In your psych eval, if you came across the phrase Substance Abuse: denies you might be insulted. It sounds as if the evaluator has decided that you do abuse substances, but refuse to admit it. It doesn't mean that at all, it just means you said you didn't. If the evaluator knew something to the contrary, she would include it: but tox screen is positive for cannabinoids. Denies suicidal ideation. Denies auditory and visual hallucinations. The evaluator is not going to write "none" in any of those slots, because she doesn't know that.
The income tax system is voluntary in the US. That doesn't mean you can opt to not pay it. It means you fill out the bill yourself rather than having the government send you one.
A better known example is that acute doesn't mean intense, it means brief, or coming on quickly. Culture has a different meaning in the social sciences than it does in everyday use. Actually, culture has a slightly different meaning in each social science class you'll ever take.
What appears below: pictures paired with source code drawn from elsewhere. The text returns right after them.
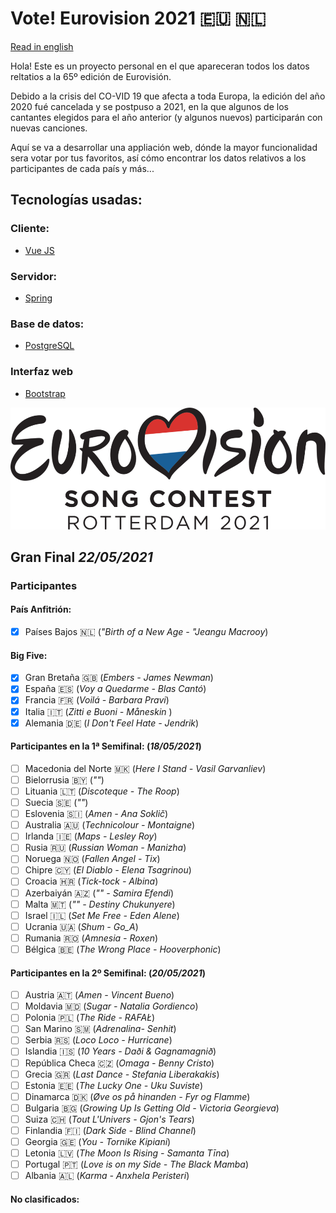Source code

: # Vote! Eurovision 2021 :eu: :netherlands:

[Read in english](https://github.com/missmay4/Eurovision-2021-Project/blob/master/README.md)

Hola! Este es un proyecto personal en el que apareceran todos los datos reltatios a la 65º edición de Eurovisión.

Debido a la crisis del CO-VID 19 que afecta a toda Europa, la edición del año 2020 fué cancelada y se postpuso a 2021, en la que algunos de los cantantes elegidos para el año anterior (y algunos nuevos) participarán con nuevas canciones.

Aquí se va a desarrollar una appliación web, dónde la mayor funcionalidad sera votar por tus favoritos, así cómo encontrar los datos relativos a los participantes de cada país y más...

## Tecnologías usadas: 
### Cliente: 
* [Vue JS](https://vuejs.org/)
### Servidor: 
* [Spring](https://spring.io/projects/spring-framework)
### Base de datos:
* [PostgreSQL](https://www.postgresql.org/)
### Interfaz web
* [Bootstrap](https://getbootstrap.com/)

![Eurovision2021](eurovision-2021-rotterdam.png)

## Gran Final _22/05/2021_

### Participantes

#### País Anfitrión:

- [x] Países Bajos :netherlands: (_"Birth of a New Age - "Jeangu Macrooy_)

#### Big Five:

- [x] Gran Bretaña :uk: (_Embers - James Newman_)
- [x] España :es: (_Voy a Quedarme - Blas Cantó_)
- [x] Francia :fr: (_Voilá - Barbara Pravi_)
- [x] Italia :it: (_Zitti e Buoni - Måneskin_ )
- [x] Alemania :de: (_I Don't Feel Hate - Jendrik_)

#### Participantes en la 1ª Semifinal: (_18/05/2021_)

- [ ] Macedonia del Norte :macedonia: (_Here I Stand - Vasil Garvanliev_)
- [ ] Bielorrusia :belarus: (_""_)
- [ ] Lituania :lithuania: (_Discoteque - The Roop_)
- [ ] Suecia :sweden: (_""_)
- [ ] Eslovenia :slovenia: (_Amen - Ana Soklič_)
- [ ] Australia :australia: (_Technicolour - Montaigne_)
- [ ] Irlanda :ireland: (_Maps - Lesley Roy_)
- [ ] Rusia :ru: (_Russian Woman - Manizha_)
- [ ] Noruega :norway: (_Fallen Angel - Tix_)
- [ ] Chipre :cyprus: (_El Diablo - Elena Tsagrinou_)
- [ ] Croacia :croatia: (_Tick-tock - Albina_)
- [ ] Azerbaiyán :azerbaijan: (_"" - Samira Efendi_)
- [ ] Malta :malta: (_"" - Destiny Chukunyere_)
- [ ] Israel :israel: (_Set Me Free - Eden Alene_)
- [ ] Ucrania :ukraine: (_Shum - Go_A_)
- [ ] Rumania :romania: (_Amnesia - Roxen_)
- [ ] Bélgica :belgium: (_The Wrong Place - Hooverphonic_)

#### Participantes en la 2º Semifinal: (_20/05/2021_)

- [ ] Austria :austria: (_Amen - Vincent Bueno_)
- [ ] Moldavia :moldova: (_Sugar - Natalia Gordienco_)
- [ ] Polonia :poland: (_The Ride - RAFAŁ_)
- [ ] San Marino :san_marino: (_Adrenalina- Senhit_)
- [ ] Serbia :serbia: (_Loco Loco - Hurricane_)
- [ ] Islandia :iceland: (_10 Years - Daði & Gagnamagnið_)
- [ ] República Checa :czech_republic: (_Omaga - Benny Cristo_)
- [ ] Grecia :greece: (_Last Dance - Stefania Liberakakis_)
- [ ] Estonia :estonia: (_The Lucky One - Uku Suviste_)
- [ ] Dinamarca :denmark: (_Øve os på hinanden - Fyr og Flamme_)
- [ ] Bulgaria :bulgaria: (_Growing Up Is Getting Old - Victoria Georgieva_)
- [ ] Suiza :switzerland: (_Tout L'Univers - Gjon's Tears_)
- [ ] Finlandia :finland: (_Dark Side - Blind Channel_)
- [ ] Georgia :georgia: (_You - Tornike Kipiani_)
- [ ] Letonia :latvia: (_The Moon Is Rising - Samanta Tīna_)
- [ ] Portugal :portugal: (_Love is on my Side - The Black Mamba_)
- [ ] Albania :albania: (_Karma - Anxhela Peristeri_)

#### No clasificados:
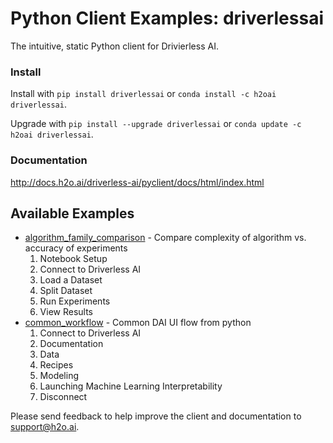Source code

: # Python Client Examples: driverlessai

The intuitive, static Python client for Drivierless AI.

### Install

Install with `pip install driverlessai` or `conda install -c h2oai driverlessai`.

Upgrade with `pip install --upgrade driverlessai` or `conda update -c h2oai driverlessai`.

### Documentation

http://docs.h2o.ai/driverless-ai/pyclient/docs/html/index.html

## Available Examples 

* [algorithm_family_comparison](https://github.com/h2oai/driverlessai-tutorials/blob/master/dai_python_client/algorithm_family_comparison.ipynb) - Compare complexity of algorithm vs. accuracy of experiments
  1. Notebook Setup
  2. Connect to Driverless AI
  3. Load a Dataset
  4. Split Dataset
  5. Run Experiments
  6. View Results
* [common_workflow](https://github.com/h2oai/driverlessai-tutorials/blob/master/dai_python_client/common_workflow.ipynb) - Common DAI UI flow from python
  1. Connect to Driverless AI
  2. Documentation
  3. Data
  4. Recipes
  5. Modeling
  6. Launching Machine Learning Interpretability
  7. Disconnect

Please send feedback to help improve the client and documentation to support@h2o.ai.
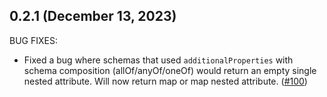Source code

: ## 0.2.1 (December 13, 2023)

BUG FIXES:

* Fixed a bug where schemas that used `additionalProperties` with schema composition (allOf/anyOf/oneOf) would return an empty single nested attribute. Will now return map or map nested attribute. ([#100](https://github.com/NaverCloudPlatform/terraform-plugin-codegen-openapi/issues/100))

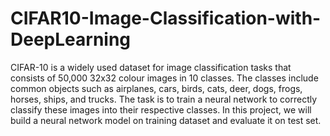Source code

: # CIFAR10-Image-Classification-with-DeepLearning

CIFAR-10 is a widely used dataset for image classification tasks that consists of 50,000 32x32 colour images in 10 classes. The classes include common objects such as airplanes, cars, birds, cats, deer, dogs, frogs, horses, ships, and trucks. The task is to train a neural network to correctly classify these images into their respective classes. In this project, we will build a neural network model on training dataset and evaluate it on test set.
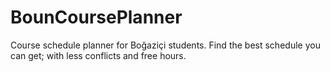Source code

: # BounCoursePlanner
Course schedule planner for Boğaziçi students. Find the best schedule you can get; with less conflicts and free hours.
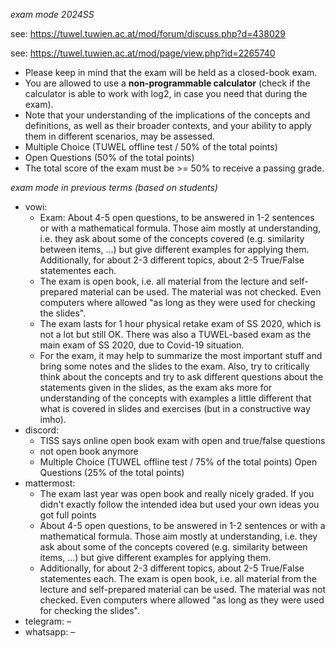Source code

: *exam mode 2024SS*

see: https://tuwel.tuwien.ac.at/mod/forum/discuss.php?d=438029

see: https://tuwel.tuwien.ac.at/mod/page/view.php?id=2265740

- Please keep in mind that the exam will be held as a closed-book exam.
- You are allowed to use a **non-programmable calculator** (check if the calculator is able to work with log2, in case you need that during the exam).
- Note that your understanding of the implications of the concepts and definitions, as well as their broader contexts, and your ability to apply them in different scenarios, may be assessed.
- Multiple Choice (TUWEL offline test / 50% of the total points)
- Open Questions (50% of the total points)
- The total score of the exam must be >= 50% to receive a passing grade.

*exam mode in previous terms (based on students)*

- vowi: 
	- Exam: About 4-5 open questions, to be answered in 1-2 sentences or with a mathematical formula. Those aim mostly at understanding, i.e. they ask about some of the concepts covered (e.g. similarity between items, ...) but give different examples for applying them. Additionally, for about 2-3 different topics, about 2-5 True/False statementes each.
	- The exam is open book, i.e. all material from the lecture and self-prepared material can be used. The material was not checked. Even computers where allowed "as long as they were used for checking the slides".
	- The exam lasts for 1 hour physical retake exam of SS 2020, which is not a lot but still OK. There was also a TUWEL-based exam as the main exam of SS 2020, due to Covid-19 situation.
	- For the exam, it may help to summarize the most important stuff and bring some notes and the slides to the exam. Also, try to critically think about the concepts and try to ask different questions about the statements given in the slides, as the exam aks more for understanding of the concepts with examples a little different that what is covered in slides and exercises (but in a constructive way imho).
- discord:
	- TISS says online open book exam with open and true/false questions
	- not open book anymore
	- Multiple Choice (TUWEL offline test / 75% of the total points) Open Questions (25% of the total points)
- mattermost:
	- The exam last year was open book and really nicely graded. If you didn't exactly follow the intended idea but used your own ideas you got full points
	- About 4-5 open questions, to be answered in 1-2 sentences or with a mathematical formula. Those aim mostly at understanding, i.e. they ask about some of the concepts covered (e.g. similarity between items, ...) but give different examples for applying them.
	- Additionally, for about 2-3 different topics, about 2-5 True/False statementes each. The exam is open book, i.e. all material from the lecture and self-prepared material can be used. The material was not checked. Even computers where allowed "as long as they were used for checking the slides".
- telegram: –
- whatsapp: –
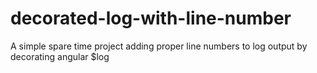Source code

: decorated-log-with-line-number
==============================

A simple spare time project adding proper line numbers to log output by decorating angular $log
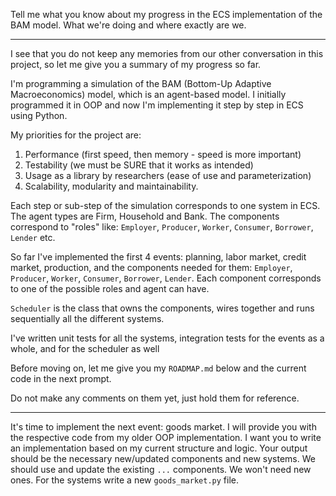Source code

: Tell me what you know about my progress 
in the ECS implementation of the BAM model. 
What we're doing and where exactly are we.

---

I see that you do not keep any memories from our other conversation in this project,
so let me give you a summary of my progress so far.


I'm programming a simulation of the BAM 
(Bottom-Up Adaptive Macroeconomics) model,
which is an agent-based model.
I initially programmed it in OOP 
and now I'm implementing it step by step in ECS using Python.


My priorities for the project are:
1. Performance (first speed, then memory - speed is more important)
2. Testability (we must be SURE that it works as intended)
3. Usage as a library by researchers (ease of use and parameterization)
4. Scalability, modularity and maintainability.


Each step or sub-step of the simulation corresponds to one system in ECS.
The agent types are Firm, Household and Bank. 
The components correspond to "roles" like:
`Employer`, `Producer`, `Worker`, `Consumer`, `Borrower`, `Lender` etc.


So far I've implemented the first 4 events:
planning, labor market, credit market, production,
and the components needed for them: 
`Employer`, `Producer`, `Worker`, `Consumer`, `Borrower`, `Lender`.
Each component corresponds to one of the possible roles and agent can have.


`Scheduler` is the class that owns the components,
wires together and runs sequentially all the different systems.


I've written unit tests for all the systems,
integration tests for the events as a whole,
and for the scheduler as well


Before moving on, let me give you my `ROADMAP.md` below
and the current code in the next prompt.


Do not make any comments on them yet, just hold them for reference.

---

It's time to implement the next event: goods market.
I will provide you with the respective code from my older OOP implementation.
I want you to write an implementation based on my current structure and logic.
Your output should be the necessary new/updated components and new systems.
We should use and update the existing `...` components. We won't need new ones.
For the systems write a new `goods_market.py` file.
Words with specific meanings in a subject (in legalese a term of art, which is, I suppose, a term of art in the law) cause a great deal of headache when they move out of their own neighborhoods. Well-meaning people blunder, crusaders mislead many, and the deceptive misuse terms intentionally to manipulate.
Christian theology has its own pitfalls here. Personal God is often misunderstood.
Here's an irony: in Critical Theory, such terms are often seen as tools of
oppression. But critical in this sense not only has a different meaning than the everyday, it has a different meaning than its specific literary usage. Postmodern vocabulary (and its deconstructionist and poststructuralist cousins), is perhaps the best known example of using language as a tool of oppression.